=== TASK TO COMPLETE ===
Using the listing below, please gather every line containing the word "Target".

=== MATERIAL PROVIDED ===
● ● ● ● ● ● ●

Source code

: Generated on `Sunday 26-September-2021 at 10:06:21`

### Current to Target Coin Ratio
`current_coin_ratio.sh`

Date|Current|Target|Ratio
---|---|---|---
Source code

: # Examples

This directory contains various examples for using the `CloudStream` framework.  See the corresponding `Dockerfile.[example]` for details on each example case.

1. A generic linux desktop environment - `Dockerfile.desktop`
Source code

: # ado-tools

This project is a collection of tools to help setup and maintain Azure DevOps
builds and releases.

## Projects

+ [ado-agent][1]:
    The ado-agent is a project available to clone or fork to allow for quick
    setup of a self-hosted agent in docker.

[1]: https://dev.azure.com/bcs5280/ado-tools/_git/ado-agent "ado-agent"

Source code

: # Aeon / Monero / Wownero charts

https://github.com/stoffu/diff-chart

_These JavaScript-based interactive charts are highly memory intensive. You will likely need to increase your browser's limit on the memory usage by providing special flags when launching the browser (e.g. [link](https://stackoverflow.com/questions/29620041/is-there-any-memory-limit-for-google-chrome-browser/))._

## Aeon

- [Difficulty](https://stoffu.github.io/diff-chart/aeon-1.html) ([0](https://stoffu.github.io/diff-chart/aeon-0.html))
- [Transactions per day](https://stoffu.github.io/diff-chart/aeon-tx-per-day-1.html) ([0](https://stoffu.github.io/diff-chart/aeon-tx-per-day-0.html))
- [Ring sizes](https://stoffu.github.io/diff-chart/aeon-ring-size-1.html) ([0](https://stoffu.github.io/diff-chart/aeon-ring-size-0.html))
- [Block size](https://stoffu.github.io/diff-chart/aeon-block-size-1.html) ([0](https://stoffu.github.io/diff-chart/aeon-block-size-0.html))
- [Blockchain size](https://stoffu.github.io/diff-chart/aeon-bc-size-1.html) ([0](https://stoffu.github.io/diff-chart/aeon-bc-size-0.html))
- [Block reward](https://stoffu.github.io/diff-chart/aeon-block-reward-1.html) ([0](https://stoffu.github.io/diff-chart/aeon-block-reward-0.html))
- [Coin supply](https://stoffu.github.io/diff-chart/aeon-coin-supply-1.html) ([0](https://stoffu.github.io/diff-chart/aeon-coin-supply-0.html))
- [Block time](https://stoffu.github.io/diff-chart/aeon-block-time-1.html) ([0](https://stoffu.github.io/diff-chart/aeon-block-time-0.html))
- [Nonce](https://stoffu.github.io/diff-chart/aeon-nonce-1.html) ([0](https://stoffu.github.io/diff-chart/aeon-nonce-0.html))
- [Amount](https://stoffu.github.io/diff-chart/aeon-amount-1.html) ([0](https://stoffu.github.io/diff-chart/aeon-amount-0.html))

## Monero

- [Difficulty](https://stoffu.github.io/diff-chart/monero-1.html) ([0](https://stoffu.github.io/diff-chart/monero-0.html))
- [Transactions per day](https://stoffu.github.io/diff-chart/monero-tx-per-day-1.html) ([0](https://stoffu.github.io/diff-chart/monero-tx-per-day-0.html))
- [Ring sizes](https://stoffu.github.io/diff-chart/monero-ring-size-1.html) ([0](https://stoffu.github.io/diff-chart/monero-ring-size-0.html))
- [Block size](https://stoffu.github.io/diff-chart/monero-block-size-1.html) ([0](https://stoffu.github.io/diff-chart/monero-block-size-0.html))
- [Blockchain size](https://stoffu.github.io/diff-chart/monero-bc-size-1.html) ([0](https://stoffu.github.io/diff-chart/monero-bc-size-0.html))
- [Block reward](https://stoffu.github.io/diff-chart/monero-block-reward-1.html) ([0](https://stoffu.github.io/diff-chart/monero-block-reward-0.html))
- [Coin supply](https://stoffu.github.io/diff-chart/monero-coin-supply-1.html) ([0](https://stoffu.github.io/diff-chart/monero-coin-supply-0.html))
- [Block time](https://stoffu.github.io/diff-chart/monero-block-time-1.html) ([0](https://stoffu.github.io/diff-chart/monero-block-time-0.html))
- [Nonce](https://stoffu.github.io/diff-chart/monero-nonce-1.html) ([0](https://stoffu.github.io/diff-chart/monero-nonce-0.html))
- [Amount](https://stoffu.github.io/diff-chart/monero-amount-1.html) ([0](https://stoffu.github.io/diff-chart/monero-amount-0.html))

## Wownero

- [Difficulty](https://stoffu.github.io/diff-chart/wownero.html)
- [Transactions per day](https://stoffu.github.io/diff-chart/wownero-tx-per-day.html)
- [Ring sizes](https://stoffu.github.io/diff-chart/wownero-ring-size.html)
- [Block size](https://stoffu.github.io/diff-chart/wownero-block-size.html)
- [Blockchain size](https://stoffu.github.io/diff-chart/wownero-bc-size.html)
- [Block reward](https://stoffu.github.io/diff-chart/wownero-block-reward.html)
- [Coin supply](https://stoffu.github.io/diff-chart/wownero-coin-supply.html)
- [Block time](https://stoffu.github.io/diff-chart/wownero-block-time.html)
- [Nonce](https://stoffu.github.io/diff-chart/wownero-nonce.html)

● ● ● ● ● ● ●

=== RESPONSE ===
### Current to Target Coin Ratio
Date|Current|Target|Ratio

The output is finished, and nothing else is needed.